No transformer. No backpropagation. No gradients anywhere.

A working proof-of-concept for the thesis that learning is compression (MDL / Solomonoff): the shortest reusable description of the data is also the one that generalizes furthest beyond it. This is the single most relevant principle for a low-data regime like the BabyLM Challenge (10M–100M words), where the bottleneck is sample efficiency, not compute.

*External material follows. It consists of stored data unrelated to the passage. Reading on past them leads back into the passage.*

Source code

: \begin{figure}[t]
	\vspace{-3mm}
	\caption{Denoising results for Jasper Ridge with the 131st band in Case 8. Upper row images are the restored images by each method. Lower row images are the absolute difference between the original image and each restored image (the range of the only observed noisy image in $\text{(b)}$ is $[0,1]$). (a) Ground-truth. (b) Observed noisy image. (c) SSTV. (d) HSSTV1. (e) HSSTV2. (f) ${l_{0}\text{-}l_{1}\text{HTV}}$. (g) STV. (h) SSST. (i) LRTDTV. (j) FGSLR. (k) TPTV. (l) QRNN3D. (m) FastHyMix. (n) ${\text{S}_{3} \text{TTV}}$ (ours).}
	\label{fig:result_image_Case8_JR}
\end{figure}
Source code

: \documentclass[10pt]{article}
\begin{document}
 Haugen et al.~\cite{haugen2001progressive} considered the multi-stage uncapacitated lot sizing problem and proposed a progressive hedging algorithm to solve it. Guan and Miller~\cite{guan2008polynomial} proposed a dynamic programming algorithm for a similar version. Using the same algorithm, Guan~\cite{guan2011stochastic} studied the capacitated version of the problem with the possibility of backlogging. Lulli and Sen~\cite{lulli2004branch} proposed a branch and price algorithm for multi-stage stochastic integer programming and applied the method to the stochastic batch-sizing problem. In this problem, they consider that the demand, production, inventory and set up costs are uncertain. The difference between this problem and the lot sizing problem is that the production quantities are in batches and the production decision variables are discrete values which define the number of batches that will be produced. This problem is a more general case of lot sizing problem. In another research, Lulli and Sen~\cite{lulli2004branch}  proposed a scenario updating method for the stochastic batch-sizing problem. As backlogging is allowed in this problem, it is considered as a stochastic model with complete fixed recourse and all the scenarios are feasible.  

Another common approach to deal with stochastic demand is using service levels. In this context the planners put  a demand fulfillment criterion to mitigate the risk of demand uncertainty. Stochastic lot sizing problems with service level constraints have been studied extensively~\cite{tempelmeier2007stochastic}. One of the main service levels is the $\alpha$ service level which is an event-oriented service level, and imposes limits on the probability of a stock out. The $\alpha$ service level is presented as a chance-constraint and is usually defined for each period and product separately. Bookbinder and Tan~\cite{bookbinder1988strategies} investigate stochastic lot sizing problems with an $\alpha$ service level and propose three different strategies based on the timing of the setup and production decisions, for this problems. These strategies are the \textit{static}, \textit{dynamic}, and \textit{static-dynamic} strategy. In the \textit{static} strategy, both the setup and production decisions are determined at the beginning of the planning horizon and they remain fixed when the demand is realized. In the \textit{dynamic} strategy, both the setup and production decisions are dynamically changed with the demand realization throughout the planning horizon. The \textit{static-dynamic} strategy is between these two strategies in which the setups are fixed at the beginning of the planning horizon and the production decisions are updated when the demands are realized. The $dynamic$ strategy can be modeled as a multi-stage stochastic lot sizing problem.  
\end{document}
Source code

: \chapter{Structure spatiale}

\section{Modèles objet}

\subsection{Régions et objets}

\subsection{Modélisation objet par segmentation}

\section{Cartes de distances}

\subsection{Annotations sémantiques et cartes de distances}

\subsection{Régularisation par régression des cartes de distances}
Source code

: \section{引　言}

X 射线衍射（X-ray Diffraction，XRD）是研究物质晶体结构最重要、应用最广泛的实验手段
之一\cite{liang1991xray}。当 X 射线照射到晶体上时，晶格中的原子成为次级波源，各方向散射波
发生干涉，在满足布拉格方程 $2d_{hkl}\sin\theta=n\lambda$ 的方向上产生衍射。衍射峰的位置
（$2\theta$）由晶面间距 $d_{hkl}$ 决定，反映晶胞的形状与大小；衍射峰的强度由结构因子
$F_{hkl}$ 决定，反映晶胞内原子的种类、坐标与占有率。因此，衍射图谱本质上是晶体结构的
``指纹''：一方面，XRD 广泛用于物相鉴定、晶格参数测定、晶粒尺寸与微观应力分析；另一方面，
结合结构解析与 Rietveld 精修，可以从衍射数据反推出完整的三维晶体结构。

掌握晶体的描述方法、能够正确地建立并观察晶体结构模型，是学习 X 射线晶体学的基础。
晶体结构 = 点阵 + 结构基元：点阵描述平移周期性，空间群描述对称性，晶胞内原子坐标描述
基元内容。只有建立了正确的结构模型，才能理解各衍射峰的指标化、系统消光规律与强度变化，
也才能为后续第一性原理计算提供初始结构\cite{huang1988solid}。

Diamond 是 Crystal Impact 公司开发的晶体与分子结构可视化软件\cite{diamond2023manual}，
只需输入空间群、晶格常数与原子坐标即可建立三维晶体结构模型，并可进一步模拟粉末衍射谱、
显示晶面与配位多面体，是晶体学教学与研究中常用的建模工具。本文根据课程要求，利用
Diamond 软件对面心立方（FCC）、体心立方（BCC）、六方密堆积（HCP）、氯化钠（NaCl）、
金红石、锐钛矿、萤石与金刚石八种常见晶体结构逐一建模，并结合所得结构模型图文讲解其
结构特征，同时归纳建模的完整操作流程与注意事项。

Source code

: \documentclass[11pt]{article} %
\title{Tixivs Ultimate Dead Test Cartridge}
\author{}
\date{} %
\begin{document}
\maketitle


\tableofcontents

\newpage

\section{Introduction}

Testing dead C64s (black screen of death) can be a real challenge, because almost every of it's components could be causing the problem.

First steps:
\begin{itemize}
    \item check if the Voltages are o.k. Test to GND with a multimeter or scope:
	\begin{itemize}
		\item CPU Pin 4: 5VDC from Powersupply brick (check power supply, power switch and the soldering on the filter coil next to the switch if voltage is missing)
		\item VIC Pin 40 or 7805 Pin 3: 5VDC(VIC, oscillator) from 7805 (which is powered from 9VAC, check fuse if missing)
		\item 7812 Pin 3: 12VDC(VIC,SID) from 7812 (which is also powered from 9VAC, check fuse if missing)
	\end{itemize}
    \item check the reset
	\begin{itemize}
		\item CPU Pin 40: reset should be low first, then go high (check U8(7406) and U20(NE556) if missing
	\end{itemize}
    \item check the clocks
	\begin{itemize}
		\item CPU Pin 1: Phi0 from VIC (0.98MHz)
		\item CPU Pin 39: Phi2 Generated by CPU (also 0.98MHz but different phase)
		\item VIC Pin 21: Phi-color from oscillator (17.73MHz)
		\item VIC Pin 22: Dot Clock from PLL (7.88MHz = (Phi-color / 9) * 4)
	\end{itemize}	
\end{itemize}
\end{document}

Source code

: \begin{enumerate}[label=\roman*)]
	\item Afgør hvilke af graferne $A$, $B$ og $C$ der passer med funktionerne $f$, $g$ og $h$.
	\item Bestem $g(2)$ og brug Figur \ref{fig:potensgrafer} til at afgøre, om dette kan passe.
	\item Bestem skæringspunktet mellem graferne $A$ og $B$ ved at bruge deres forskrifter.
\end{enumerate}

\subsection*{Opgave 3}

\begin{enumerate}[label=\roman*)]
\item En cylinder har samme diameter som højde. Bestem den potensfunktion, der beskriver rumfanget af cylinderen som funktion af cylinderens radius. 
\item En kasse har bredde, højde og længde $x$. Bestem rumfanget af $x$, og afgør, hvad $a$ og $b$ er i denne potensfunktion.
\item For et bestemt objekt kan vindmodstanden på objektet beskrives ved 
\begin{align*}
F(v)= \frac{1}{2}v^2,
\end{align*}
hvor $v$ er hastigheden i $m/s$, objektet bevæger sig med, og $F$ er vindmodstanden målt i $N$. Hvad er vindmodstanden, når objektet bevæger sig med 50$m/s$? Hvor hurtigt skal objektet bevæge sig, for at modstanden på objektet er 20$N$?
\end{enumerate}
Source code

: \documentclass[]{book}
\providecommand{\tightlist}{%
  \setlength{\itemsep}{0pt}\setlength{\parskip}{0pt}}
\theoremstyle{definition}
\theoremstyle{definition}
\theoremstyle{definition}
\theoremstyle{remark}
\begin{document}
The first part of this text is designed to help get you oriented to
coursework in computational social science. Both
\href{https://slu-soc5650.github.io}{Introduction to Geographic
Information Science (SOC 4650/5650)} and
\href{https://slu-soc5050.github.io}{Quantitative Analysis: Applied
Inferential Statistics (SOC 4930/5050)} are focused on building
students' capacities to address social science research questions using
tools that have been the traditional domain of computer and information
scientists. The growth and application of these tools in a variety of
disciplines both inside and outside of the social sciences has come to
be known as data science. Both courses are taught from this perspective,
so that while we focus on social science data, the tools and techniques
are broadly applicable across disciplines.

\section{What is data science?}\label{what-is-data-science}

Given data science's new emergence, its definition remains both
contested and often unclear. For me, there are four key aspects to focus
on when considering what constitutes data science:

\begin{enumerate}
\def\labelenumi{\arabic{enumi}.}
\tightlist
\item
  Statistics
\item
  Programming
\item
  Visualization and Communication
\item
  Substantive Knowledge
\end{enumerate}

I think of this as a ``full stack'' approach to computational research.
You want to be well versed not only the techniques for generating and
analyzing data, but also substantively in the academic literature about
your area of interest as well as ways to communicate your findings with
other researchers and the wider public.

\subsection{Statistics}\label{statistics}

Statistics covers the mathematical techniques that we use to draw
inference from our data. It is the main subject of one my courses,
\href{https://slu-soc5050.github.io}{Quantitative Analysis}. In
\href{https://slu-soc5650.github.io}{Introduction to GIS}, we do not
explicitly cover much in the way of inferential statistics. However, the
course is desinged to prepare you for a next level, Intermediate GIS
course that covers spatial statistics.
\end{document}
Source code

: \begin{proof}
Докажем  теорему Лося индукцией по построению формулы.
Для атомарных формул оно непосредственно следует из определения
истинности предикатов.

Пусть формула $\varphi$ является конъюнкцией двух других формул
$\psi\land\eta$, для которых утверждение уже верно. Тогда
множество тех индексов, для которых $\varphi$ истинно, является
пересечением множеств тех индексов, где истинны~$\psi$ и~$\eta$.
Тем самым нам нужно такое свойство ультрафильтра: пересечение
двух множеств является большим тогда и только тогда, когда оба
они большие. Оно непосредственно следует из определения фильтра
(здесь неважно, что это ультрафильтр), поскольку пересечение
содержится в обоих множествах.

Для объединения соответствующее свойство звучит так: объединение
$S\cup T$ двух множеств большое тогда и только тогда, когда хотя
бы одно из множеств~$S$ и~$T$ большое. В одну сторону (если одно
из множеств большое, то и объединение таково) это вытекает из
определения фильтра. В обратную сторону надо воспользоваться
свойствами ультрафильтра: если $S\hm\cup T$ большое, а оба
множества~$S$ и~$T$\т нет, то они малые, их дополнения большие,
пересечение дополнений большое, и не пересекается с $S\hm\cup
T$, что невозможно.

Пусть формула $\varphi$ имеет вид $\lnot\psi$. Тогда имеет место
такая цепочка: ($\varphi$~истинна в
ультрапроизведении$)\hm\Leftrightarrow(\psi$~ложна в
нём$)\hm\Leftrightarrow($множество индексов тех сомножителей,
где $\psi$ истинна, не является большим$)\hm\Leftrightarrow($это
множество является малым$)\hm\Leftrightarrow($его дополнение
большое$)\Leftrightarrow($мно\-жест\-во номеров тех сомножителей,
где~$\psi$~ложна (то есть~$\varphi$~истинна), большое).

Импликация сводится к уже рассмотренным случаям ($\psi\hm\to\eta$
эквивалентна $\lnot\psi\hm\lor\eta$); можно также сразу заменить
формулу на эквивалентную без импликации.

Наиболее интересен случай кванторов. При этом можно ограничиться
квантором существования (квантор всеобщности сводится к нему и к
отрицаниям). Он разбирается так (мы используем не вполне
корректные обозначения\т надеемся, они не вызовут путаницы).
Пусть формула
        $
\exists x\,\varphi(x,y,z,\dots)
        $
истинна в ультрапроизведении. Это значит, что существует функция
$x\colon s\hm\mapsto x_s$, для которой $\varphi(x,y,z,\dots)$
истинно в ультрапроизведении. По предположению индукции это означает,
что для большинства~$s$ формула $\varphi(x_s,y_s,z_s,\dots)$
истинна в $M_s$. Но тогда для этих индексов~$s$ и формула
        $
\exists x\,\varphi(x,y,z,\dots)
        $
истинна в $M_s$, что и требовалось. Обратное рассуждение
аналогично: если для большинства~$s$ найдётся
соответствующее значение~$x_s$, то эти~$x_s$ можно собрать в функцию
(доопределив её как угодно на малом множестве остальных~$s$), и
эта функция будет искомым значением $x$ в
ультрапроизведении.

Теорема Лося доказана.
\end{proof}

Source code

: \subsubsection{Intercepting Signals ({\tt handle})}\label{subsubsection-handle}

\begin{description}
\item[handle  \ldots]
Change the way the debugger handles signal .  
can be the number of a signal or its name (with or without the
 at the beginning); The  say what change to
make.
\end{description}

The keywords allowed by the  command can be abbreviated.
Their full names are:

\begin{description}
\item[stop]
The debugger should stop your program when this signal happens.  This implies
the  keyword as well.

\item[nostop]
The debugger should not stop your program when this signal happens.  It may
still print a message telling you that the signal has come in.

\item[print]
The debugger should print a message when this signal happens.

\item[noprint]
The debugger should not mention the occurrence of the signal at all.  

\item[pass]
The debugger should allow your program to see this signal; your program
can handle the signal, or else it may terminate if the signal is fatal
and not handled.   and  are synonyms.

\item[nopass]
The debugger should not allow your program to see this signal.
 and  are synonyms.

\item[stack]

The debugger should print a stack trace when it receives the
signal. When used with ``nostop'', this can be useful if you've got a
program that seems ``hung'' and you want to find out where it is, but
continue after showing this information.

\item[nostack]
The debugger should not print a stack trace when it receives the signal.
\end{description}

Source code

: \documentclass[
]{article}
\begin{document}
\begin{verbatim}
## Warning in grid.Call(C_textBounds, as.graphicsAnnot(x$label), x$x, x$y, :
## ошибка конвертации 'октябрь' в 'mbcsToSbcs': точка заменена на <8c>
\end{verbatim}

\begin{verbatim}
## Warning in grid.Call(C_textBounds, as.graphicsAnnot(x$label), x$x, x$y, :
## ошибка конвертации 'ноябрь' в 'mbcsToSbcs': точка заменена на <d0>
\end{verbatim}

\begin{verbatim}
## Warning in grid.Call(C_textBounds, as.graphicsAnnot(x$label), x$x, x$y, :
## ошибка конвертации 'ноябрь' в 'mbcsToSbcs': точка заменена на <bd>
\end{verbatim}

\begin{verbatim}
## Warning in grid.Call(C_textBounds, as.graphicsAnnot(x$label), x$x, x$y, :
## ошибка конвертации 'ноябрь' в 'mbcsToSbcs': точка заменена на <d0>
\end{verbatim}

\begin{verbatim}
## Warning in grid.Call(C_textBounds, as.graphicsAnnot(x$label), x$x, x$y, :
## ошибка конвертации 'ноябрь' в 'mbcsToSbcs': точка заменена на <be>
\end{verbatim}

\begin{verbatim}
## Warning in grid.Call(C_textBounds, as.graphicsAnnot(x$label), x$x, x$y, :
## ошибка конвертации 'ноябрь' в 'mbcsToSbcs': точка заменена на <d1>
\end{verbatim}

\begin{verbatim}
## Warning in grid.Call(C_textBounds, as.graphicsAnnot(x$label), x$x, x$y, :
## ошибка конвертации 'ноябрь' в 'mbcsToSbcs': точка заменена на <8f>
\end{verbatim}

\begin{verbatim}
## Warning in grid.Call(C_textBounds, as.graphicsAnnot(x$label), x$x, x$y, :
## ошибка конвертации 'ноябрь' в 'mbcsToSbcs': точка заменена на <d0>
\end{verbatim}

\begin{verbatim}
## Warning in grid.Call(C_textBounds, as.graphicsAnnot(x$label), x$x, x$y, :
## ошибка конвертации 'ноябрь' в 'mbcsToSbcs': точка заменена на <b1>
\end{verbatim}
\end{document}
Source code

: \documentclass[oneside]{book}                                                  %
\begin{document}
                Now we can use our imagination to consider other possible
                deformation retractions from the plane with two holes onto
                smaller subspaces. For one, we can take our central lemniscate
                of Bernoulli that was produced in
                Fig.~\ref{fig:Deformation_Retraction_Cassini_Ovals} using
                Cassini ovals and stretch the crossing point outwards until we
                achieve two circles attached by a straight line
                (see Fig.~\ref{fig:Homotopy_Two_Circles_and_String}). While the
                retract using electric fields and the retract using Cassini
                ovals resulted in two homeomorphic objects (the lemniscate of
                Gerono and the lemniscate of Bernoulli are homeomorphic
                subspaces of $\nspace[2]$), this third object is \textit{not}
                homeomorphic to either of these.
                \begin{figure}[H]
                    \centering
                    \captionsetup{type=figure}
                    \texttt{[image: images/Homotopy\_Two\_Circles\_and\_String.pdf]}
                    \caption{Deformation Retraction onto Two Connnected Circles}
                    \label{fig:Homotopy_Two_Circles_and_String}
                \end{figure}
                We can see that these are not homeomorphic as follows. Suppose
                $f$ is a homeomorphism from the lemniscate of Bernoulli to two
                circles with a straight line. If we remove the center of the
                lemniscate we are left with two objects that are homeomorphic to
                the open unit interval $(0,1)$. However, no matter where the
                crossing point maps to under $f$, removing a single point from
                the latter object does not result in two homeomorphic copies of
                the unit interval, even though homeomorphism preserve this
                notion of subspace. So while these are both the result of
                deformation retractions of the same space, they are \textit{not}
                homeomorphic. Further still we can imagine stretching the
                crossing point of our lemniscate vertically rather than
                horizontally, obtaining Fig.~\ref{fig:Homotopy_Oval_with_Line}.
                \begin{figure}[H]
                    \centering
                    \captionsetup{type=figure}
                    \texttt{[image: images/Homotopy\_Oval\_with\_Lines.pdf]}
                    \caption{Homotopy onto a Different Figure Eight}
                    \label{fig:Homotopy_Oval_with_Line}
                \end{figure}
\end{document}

python3 solon.py        # pure stdlib, runs in ~1s on a laptop

The idea

A standard LM stores knowledge in billions of weights, updated slowly by gradient descent, and cannot acquire a new word in one exposure. A child can. SOLON drops the neural net entirely and learns the way a compressor does — by counting and refactoring — yielding four behaviours, each a direct consequence of "shorter code = better model":

Stage Mechanism First principle
1. Predict Witten-Bell back-off model → calibrated bits per word grammaticality = fewer bits; bits/word = a reading-time proxy
2. Chunk RePair: replace the most frequent pair with a new symbol constituents are whatever shrinks the corpus
3. Abstract merge words that share (IDF-weighted) contexts into categories the "dream" refactor — generalization manufactured offline
4. Generalize a new word slots into a category from one context productivity (the "wug" effect) with zero retraining

What the demo shows

On a toy world with word order and subject–verb agreement, SOLON:

  • induces clean categories from raw text — N.sg, N.pl, V.sg, V.pl, ADJ, DET — separated even by number, with no labels;
  • judges BLiMP-style minimal pairs at 100% (grammatical = fewer bits);
  • learns the nonce word blicket from a single sentence (the blicket runs), files it under N.sg, and then correctly judges agreement and word order on sentences it has never seen:
                                          back-off LM      SOLON
the blicket sleeps . > the blicket sleep .     +0.2 b     +11.0 b
the blicket runs .   > blicket the runs .      +0.0 b     +20.9 b   (LM blind)

The back-off model is blind on a novel word (no n-gram contains it) and can only guess from base rates (~0-bit margin). SOLON answers structurally, because blicket inherited an entire category's grammar from one exposure.

How this maps onto the full architecture (SOLON, the design)

This script is rungs 1–3 of a larger, deliberately gradient-free design:

  1. Prediction by compression ✔ (here: a back-off model; scales to PPM/CTW)
  2. A growing construction library ✔ (here: RePair; scales to MDL grammar induction / Bayesian Model Merging with variable slots)
  3. Distributional abstraction / "dreaming" ✔ (here: IDF-weighted complete-link clustering; scales to ADIOS-style equivalence classes)
  4. One-shot, test-time acquisition ✔ — learning and inference are the same operation, so the model never stops learning, exactly like a child.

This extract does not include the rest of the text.